Is that all academia is about? Helping the publishers certify their page count? And making it difficult to search their pages?

So here’s a fuller version of Peter’s section:

Scholarly HTML

Against this background I will confine myself to the dimensions I really care about, which is how to make word processors produce good quality HMTL, and document interoperability. Ive been over and over why this is important here, but heres a summary.
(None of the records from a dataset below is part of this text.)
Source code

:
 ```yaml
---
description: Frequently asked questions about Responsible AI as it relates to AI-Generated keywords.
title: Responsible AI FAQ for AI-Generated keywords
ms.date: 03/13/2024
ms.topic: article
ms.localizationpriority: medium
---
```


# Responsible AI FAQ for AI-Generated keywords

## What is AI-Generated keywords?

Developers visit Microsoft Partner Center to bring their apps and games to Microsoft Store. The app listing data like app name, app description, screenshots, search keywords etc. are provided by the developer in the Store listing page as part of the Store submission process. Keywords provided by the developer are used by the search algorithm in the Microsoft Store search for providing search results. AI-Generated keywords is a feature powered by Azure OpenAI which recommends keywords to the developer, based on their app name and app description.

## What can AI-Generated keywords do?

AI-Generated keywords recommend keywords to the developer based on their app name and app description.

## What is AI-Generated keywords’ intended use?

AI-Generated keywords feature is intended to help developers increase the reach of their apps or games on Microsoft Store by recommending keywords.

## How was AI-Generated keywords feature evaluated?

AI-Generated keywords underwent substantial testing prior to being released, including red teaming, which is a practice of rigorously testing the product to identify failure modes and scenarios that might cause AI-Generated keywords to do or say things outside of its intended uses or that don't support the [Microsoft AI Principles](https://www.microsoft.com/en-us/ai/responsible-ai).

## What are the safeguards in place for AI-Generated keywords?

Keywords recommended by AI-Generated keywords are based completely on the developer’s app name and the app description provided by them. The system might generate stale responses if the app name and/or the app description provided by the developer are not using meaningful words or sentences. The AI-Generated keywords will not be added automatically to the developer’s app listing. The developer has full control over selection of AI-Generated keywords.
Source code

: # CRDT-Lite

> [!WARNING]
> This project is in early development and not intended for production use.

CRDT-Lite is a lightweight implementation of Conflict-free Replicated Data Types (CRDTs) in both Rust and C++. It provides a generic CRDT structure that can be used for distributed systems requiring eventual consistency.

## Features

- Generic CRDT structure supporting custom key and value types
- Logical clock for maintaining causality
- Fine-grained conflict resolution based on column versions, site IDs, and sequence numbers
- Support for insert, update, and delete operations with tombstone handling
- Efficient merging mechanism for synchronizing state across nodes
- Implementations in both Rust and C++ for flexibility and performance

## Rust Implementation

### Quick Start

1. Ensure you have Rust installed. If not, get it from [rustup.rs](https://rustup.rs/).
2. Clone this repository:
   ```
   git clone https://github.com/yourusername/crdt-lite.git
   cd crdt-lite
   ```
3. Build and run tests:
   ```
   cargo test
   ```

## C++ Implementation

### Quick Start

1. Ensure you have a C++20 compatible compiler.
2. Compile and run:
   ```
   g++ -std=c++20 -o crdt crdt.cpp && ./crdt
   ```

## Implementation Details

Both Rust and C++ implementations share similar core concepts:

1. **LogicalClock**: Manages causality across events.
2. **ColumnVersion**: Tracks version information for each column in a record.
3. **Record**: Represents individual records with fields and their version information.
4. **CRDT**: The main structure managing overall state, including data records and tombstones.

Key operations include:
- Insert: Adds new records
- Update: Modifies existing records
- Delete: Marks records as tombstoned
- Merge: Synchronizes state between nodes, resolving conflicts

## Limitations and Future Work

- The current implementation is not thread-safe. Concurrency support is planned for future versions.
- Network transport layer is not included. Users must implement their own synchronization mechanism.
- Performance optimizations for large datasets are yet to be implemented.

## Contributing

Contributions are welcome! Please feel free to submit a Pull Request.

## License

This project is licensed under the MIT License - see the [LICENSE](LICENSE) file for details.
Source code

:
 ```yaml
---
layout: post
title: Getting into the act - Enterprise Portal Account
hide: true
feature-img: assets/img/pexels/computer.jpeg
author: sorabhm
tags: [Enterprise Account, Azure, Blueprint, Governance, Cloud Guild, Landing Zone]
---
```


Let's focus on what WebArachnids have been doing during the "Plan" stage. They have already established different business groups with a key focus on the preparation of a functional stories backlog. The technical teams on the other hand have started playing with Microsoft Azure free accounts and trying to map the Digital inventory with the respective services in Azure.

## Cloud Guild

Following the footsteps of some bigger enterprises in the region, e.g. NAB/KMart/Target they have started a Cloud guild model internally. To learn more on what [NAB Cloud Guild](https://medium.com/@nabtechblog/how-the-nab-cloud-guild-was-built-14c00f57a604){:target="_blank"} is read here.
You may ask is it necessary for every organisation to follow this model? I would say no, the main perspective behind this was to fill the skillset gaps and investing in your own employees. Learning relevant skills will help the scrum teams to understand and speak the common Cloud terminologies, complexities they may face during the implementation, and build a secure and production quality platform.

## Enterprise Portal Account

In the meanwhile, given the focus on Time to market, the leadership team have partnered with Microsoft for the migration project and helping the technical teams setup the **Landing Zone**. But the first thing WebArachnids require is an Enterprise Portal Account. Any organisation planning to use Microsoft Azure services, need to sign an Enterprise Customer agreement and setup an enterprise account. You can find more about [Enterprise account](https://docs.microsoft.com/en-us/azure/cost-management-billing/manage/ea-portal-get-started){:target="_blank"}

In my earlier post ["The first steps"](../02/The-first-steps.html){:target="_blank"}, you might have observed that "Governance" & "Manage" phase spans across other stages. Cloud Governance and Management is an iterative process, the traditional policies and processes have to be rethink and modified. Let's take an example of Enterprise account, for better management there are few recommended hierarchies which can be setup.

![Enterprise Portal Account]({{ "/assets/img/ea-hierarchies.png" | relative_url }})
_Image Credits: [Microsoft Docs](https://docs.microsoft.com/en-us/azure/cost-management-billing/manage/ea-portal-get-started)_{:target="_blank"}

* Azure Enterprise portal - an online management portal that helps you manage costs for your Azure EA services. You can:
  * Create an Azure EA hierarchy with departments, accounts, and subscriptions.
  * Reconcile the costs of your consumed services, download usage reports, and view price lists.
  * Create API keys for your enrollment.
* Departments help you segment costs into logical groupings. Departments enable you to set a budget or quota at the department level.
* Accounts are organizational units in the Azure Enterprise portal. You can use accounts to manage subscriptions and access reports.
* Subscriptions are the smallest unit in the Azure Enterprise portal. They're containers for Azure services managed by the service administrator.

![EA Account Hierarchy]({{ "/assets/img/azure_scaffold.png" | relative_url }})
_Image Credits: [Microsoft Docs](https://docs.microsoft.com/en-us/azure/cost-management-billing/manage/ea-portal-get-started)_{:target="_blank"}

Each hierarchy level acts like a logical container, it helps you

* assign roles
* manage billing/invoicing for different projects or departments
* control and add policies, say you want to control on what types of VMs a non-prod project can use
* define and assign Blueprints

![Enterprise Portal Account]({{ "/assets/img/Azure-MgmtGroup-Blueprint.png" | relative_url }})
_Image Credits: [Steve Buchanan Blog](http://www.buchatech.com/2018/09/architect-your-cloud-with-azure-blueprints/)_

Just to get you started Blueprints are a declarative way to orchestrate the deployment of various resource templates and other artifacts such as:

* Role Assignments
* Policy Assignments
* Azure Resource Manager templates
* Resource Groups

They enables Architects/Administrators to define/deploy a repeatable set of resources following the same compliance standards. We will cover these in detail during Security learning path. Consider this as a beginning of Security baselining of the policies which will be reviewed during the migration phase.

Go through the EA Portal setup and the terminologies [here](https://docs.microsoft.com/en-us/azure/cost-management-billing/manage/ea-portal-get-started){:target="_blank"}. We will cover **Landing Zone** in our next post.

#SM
On the authoring side, offline word processors like Microsoft Word and OpenOffice.org Writer are probably still the best all round compromised for academic authoring in those disciplines which dont use some other format like LaTeX. For now. I expect this to change soon, we are starting to see document drafting in Google Docs (which lacks citation services and styles and easy embedding of diagrams so far) , and if Google Wave realises its promise then I think it could be an end-to-end scholarly communications platform.

PMR: Fully agreed. Word processors are complicated because documents are complicated (unless you default to bitmaps such as PDF. I have looked under the cover and PDF is truly awful)

On the delivery side, academia is one of the few places where PDF is considered acceptable as a means of communication whereas on a normal website it is regarded as an impediment to usability. We need to be getting scholarly works into HTML so we can do more with them; meshing them with data and visualisations and delivering them to mobile devises.

While we wait for Google Wave to take over the world, what Id like to see is a Word toolbar much like the ICE toolbar to support scholarly authoring but with better integration into Word than we have had the resources to make so far here in Toowoomba. It should let people create well structured documents which can be pushed to academic systems; journals, repositories and learning systems and not just in PDF, or Word format, in some kind of formally specified Scholarly HTML. I think that idea had some support at our meeting, but Lee Dirks in particular pointed out that it would need to be done with reference to a stakeholder group who can help define and own this Scholarly HTML thing. Id be interested in ideas on who these stakeholders might be;

Publishers obviously, where MS Research have great contacts.

Repository owners particularly the discipline repositories like arXive and Pubmed Central.

The eResearch community; I hope that I can get the Australian National Data Service (ANDS) interested in this stuff.

The Electronic Thesis and Dissertation (ETD) movement. (My group is involved in this via our CAIRSS repository support service, the Australasian Digital Thesis program in Australia will come to CAIRSS at some point.)

The eLearning community, maybe.

But actually, where this matters most is on the long tail:

Thousands of small repositories and journals are stuck with paper-on-screen because thats all their tools support.

The small but growing group of users who want to do more with the versions of their documents they deposit in repositories.

Id appreciate any thoughts about who might be interested in defining a scholarly profile of HTML a few people told me theyre following these posts so please speak up in the comments.

I’m interested, obviously. My requirements which Peter knows of course are that we can embed CML (Chemical Markup Language) and other Markup languages. And that we can start to use RDF (RDFA?).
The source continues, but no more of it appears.